Od albumu Billa Evansa "Conversations with Myself" (1963) solowe nagrania pianistów jazzowych cieszą się uznaniem i zainteresowaniem. Szczyt popularności osiągnęły improwizacje Keitha Jarretta wydane na albumie "The Köln Concert". Przyznam, że solowy album szwedzkiego pianisty Jana Lundgrena zauroczył mnie nie mniej niż wspomniane nagrania mistrzów.
Jan Lundgren zadebiutował w 1994 r. płytą "Conclusion" i szybko zaczął budować karierę jednego z najciekawszych skandynawskich pianistów. Nagrał pięć albumów dla ACT Music, występował ze sławami: Johnnym Griffinem, Bennym Golsonem i Jamesem Moodym.
Solowy "Man in the Fog" pokazuje romantyczną stronę Jana Lundgrena. Choć sięgnął także po tematy innych twórców, jak Gabriel Faure, Leo Delibes, Jerry Goldsmith (temat z filmu Polańskiego "Chinatown"), to "View of P" czy temat tytułowy świadczą o talencie kompozytorskim pianisty.
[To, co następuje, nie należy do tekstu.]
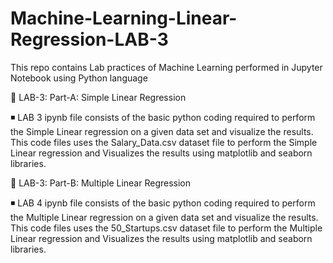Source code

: # Machine-Learning-Linear-Regression-LAB-3

This repo contains Lab practices of Machine Learning performed in Jupyter Notebook using Python language

🚀 LAB-3: Part-A: Simple Linear Regression

◾ LAB 3 ipynb file consists of the basic python coding required to perform the Simple Linear regression on a given data set and visualize the results. This code files uses the Salary_Data.csv dataset file to perform the Simple Linear regression and Visualizes the results using matplotlib and seaborn libraries.

🚀 LAB-3: Part-B: Multiple Linear Regression

◾ LAB 4 ipynb file consists of the basic python coding required to perform the Multiple Linear regression on a given data set and visualize the results. This code files uses the 50_Startups.csv dataset file to perform the Multiple Linear regression and Visualizes the results using matplotlib and seaborn libraries.
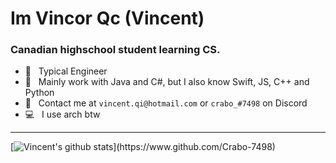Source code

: Im Vincor Qc (Vincent)
==================================================================================================

### **Canadian highschool student learning CS.**

- 🔭 &nbsp; Typical Engineer
- 🌱 &nbsp; Mainly work with Java and C#, but I also know Swift, JS, C++ and Python
- :envelope_with_arrow: &nbsp; Contact me at `vincent.qi@hotmail.com` or `crabo_#7498` on Discord
- :computer: &nbsp; I use arch btw

--------------------------------------------------------------------------------------------------

[![Vincent's github stats](https://github-readme-stats.vercel.app/api?username=Crabo-7498&show_icons=true&title_color=FFFFFF&text_color=e8e8e8&icon_color=f2c40c&bg_color=0d1116&count_private=true&hide_border=true?)](https://www.github.com/Crabo-7498)
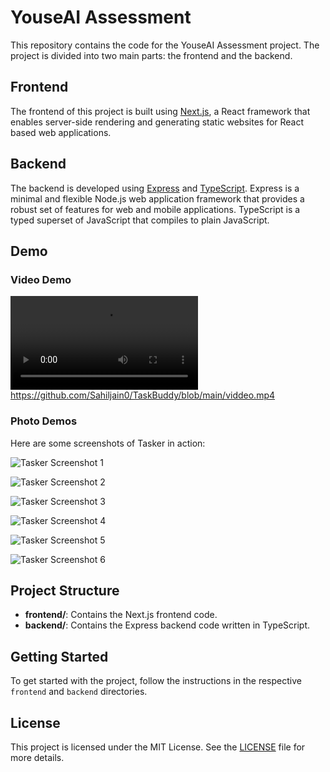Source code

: # YouseAI Assessment

This repository contains the code for the YouseAI Assessment project. The project is divided into two main parts: the frontend and the backend.

## Frontend

The frontend of this project is built using [Next.js](https://nextjs.org/), a React framework that enables server-side rendering and generating static websites for React based web applications.

## Backend

The backend is developed using [Express](https://expressjs.com/) and [TypeScript](https://www.typescriptlang.org/). Express is a minimal and flexible Node.js web application framework that provides a robust set of features for web and mobile applications. TypeScript is a typed superset of JavaScript that compiles to plain JavaScript.

## Demo

### Video Demo

![Demo Video ](https://res.cloudinary.com/dxzniberu/video/upload/v1727019702/viddeo_wfip1a.mp4)
https://github.com/Sahiljain0/TaskBuddy/blob/main/viddeo.mp4

### Photo Demos

Here are some screenshots of Tasker in action:

![Tasker Screenshot 1](https://res.cloudinary.com/dxzniberu/image/upload/v1727005516/Dash1_p9dodx.png)


![Tasker Screenshot 2](https://res.cloudinary.com/dxzniberu/image/upload/v1727005514/Dash2_wqnja7.png)


![Tasker Screenshot 3](https://res.cloudinary.com/dxzniberu/image/upload/v1727005511/Screenshot_11_hszyx4.png)


![Tasker Screenshot 4](https://res.cloudinary.com/dxzniberu/image/upload/v1727005507/Screenshot_15_nbyo2q.png)


![Tasker Screenshot 5](https://res.cloudinary.com/dxzniberu/image/upload/v1727005502/Screenshot_17_g1uxag.png)


![Tasker Screenshot 6](https://res.cloudinary.com/dxzniberu/image/upload/v1727005500/Screenshot_18_q7zlnk.png)


## Project Structure

- **frontend/**: Contains the Next.js frontend code.
- **backend/**: Contains the Express backend code written in TypeScript.

## Getting Started

To get started with the project, follow the instructions in the respective `frontend` and `backend` directories.

## License

This project is licensed under the MIT License. See the [LICENSE](LICENSE) file for more details.
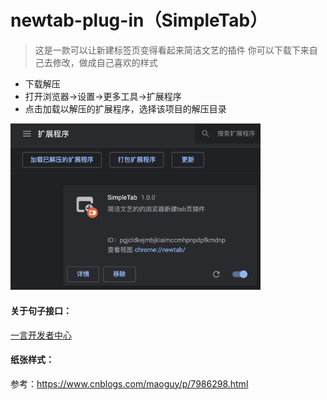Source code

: # newtab-plug-in（SimpleTab）

>这是一款可以让新建标签页变得看起来简洁文艺的插件
>你可以下载下来自己去修改，做成自己喜欢的样式

- 下载解压
- 打开浏览器->设置->更多工具->扩展程序
- 点击加载以解压的扩展程序，选择该项目的解压目录

 <img src="https://github.com/BoringBlue/newtab-plug-in/blob/main/img/guide01.jpg" width="400"/><br/>

#### 关于句子接口：

[一言开发者中心](https://developer.hitokoto.cn/sentence/)

#### 纸张样式：

参考：https://www.cnblogs.com/maoguy/p/7986298.html

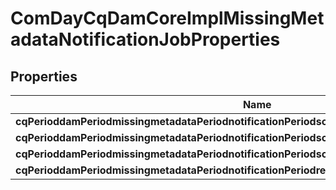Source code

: 
# ComDayCqDamCoreImplMissingMetadataNotificationJobProperties

## Properties
Name | Type | Description | Notes
------------ | ------------- | ------------- | -------------
**cqPerioddamPeriodmissingmetadataPeriodnotificationPeriodschedulerPeriodistimebased** | [**ConfigNodePropertyBoolean**](ConfigNodePropertyBoolean.md) |  |  [optional]
**cqPerioddamPeriodmissingmetadataPeriodnotificationPeriodschedulerPeriodtimebasedPeriodrule** | [**ConfigNodePropertyString**](ConfigNodePropertyString.md) |  |  [optional]
**cqPerioddamPeriodmissingmetadataPeriodnotificationPeriodschedulerPeriodperiodPeriodrule** | [**ConfigNodePropertyInteger**](ConfigNodePropertyInteger.md) |  |  [optional]
**cqPerioddamPeriodmissingmetadataPeriodnotificationPeriodrecipient** | [**ConfigNodePropertyString**](ConfigNodePropertyString.md) |  |  [optional]




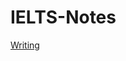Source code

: # IELTS-Notes


[Writing](https://github.com/Forest-art/IELTS-Notes/blob/master/Writing/Writing_Sum.md)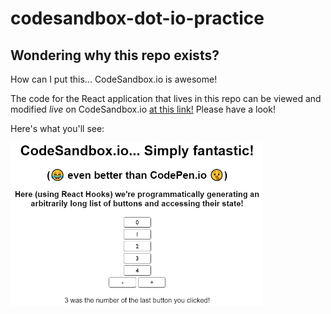 # codesandbox-dot-io-practice

## Wondering why this repo exists?

How can I put this... CodeSandbox.io is awesome!

The code for the React application that lives in this repo can be viewed and modified _live_ on CodeSandbox.io [at this link!](https://codesandbox.io/s/asa55-react-sandbox-fdv8h) Please have a look!

Here's what you'll see:

<img alt="screenshot of app" src="img/app-screenshot.png" width="80%" />
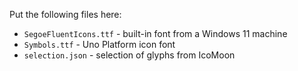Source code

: Put the following files here:

- `SegoeFluentIcons.ttf` - built-in font from a Windows 11 machine
- `Symbols.ttf` - Uno Platform icon font
- `selection.json` - selection of glyphs from IcoMoon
Jan Lundgren jest trzecim po Bobo Stensonie i Esbjörnie Svenssonie szwedzkim pianistą zasługującym na wsłuchanie się w jego wizje. Przesłonięte nieco tytułową mgłą, ale jakże silnie pobudzające wyobraźnię. Jego improwizacji można słuchać bez końca, nasycają przestrzeń pozytywnymi wibracjami, nastrajają nostalgicznie, pozwalają myśleć o muzyce z tkliwością.